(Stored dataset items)
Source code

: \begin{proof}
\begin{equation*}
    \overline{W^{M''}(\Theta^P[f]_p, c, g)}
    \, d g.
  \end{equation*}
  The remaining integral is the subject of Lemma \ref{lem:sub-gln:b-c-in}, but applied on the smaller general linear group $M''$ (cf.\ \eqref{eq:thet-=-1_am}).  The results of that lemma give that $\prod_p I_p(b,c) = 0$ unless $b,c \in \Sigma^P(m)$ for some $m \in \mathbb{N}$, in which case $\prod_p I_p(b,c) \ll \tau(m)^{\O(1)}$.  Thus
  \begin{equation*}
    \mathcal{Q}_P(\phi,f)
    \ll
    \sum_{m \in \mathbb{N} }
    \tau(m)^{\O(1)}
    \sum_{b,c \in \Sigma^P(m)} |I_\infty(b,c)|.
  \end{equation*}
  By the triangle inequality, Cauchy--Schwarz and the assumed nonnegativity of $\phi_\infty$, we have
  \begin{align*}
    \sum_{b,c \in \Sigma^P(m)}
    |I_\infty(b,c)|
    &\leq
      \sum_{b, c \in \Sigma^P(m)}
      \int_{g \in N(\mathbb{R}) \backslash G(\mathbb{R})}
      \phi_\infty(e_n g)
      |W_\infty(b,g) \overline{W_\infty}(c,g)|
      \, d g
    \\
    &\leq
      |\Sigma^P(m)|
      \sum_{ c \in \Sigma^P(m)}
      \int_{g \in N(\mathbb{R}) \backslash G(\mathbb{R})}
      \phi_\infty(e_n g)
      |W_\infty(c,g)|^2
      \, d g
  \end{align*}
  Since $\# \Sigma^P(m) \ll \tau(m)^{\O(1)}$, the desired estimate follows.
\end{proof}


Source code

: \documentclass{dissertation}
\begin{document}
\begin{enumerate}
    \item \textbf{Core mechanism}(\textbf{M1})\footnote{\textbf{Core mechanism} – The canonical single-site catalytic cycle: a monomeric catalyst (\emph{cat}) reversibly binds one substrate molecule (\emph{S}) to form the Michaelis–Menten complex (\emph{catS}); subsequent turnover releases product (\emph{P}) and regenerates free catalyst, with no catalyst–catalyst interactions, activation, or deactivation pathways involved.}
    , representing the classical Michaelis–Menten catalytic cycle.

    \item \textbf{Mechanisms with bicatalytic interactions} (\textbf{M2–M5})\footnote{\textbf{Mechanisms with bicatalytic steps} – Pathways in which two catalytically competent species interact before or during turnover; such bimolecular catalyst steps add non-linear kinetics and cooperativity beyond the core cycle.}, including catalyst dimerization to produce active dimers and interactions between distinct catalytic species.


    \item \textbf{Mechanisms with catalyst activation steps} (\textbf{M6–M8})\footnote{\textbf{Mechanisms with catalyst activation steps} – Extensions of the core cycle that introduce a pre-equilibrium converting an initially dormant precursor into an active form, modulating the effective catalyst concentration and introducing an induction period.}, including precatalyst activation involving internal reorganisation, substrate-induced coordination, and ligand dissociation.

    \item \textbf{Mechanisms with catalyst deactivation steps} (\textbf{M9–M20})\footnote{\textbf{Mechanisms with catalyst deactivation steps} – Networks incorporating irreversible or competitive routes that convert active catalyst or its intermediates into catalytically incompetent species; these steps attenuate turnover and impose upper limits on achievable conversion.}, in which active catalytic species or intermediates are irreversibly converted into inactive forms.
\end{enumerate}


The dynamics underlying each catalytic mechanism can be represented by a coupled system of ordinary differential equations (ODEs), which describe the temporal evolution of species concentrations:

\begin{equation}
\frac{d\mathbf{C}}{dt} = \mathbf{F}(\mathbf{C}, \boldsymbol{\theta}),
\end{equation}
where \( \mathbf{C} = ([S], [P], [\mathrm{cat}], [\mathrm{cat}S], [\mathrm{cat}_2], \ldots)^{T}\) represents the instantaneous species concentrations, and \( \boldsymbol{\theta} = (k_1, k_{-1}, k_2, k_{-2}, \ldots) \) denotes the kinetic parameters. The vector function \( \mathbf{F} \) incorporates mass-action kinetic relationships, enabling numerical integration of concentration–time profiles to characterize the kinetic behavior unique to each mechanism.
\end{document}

• Work task: If a line falls between the first line of the entries and the line containing "distinct catalytic species.", or is one of those two, restate it word for word; leave all other lines out.

• Task result:
Source code

: \begin{proof}
\begin{equation*}
    \overline{W^{M''}(\Theta^P[f]_p, c, g)}
    \, d g.
  \end{equation*}
  The remaining integral is the subject of Lemma \ref{lem:sub-gln:b-c-in}, but applied on the smaller general linear group $M''$ (cf.\ \eqref{eq:thet-=-1_am}).  The results of that lemma give that $\prod_p I_p(b,c) = 0$ unless $b,c \in \Sigma^P(m)$ for some $m \in \mathbb{N}$, in which case $\prod_p I_p(b,c) \ll \tau(m)^{\O(1)}$.  Thus
  \begin{equation*}
    \mathcal{Q}_P(\phi,f)
    \ll
    \sum_{m \in \mathbb{N} }
    \tau(m)^{\O(1)}
    \sum_{b,c \in \Sigma^P(m)} |I_\infty(b,c)|.
  \end{equation*}
  By the triangle inequality, Cauchy--Schwarz and the assumed nonnegativity of $\phi_\infty$, we have
  \begin{align*}
    \sum_{b,c \in \Sigma^P(m)}
    |I_\infty(b,c)|
    &\leq
      \sum_{b, c \in \Sigma^P(m)}
      \int_{g \in N(\mathbb{R}) \backslash G(\mathbb{R})}
      \phi_\infty(e_n g)
      |W_\infty(b,g) \overline{W_\infty}(c,g)|
      \, d g
    \\
    &\leq
      |\Sigma^P(m)|
      \sum_{ c \in \Sigma^P(m)}
      \int_{g \in N(\mathbb{R}) \backslash G(\mathbb{R})}
      \phi_\infty(e_n g)
      |W_\infty(c,g)|^2
      \, d g
  \end{align*}
  Since $\# \Sigma^P(m) \ll \tau(m)^{\O(1)}$, the desired estimate follows.
\end{proof}


Source code

: \documentclass{dissertation}
\begin{document}
\begin{enumerate}
    \item \textbf{Core mechanism}(\textbf{M1})\footnote{\textbf{Core mechanism} – The canonical single-site catalytic cycle: a monomeric catalyst (\emph{cat}) reversibly binds one substrate molecule (\emph{S}) to form the Michaelis–Menten complex (\emph{catS}); subsequent turnover releases product (\emph{P}) and regenerates free catalyst, with no catalyst–catalyst interactions, activation, or deactivation pathways involved.}
    , representing the classical Michaelis–Menten catalytic cycle.

    \item \textbf{Mechanisms with bicatalytic interactions} (\textbf{M2–M5})\footnote{\textbf{Mechanisms with bicatalytic steps} – Pathways in which two catalytically competent species interact before or during turnover; such bimolecular catalyst steps add non-linear kinetics and cooperativity beyond the core cycle.}, including catalyst dimerization to produce active dimers and interactions between distinct catalytic species.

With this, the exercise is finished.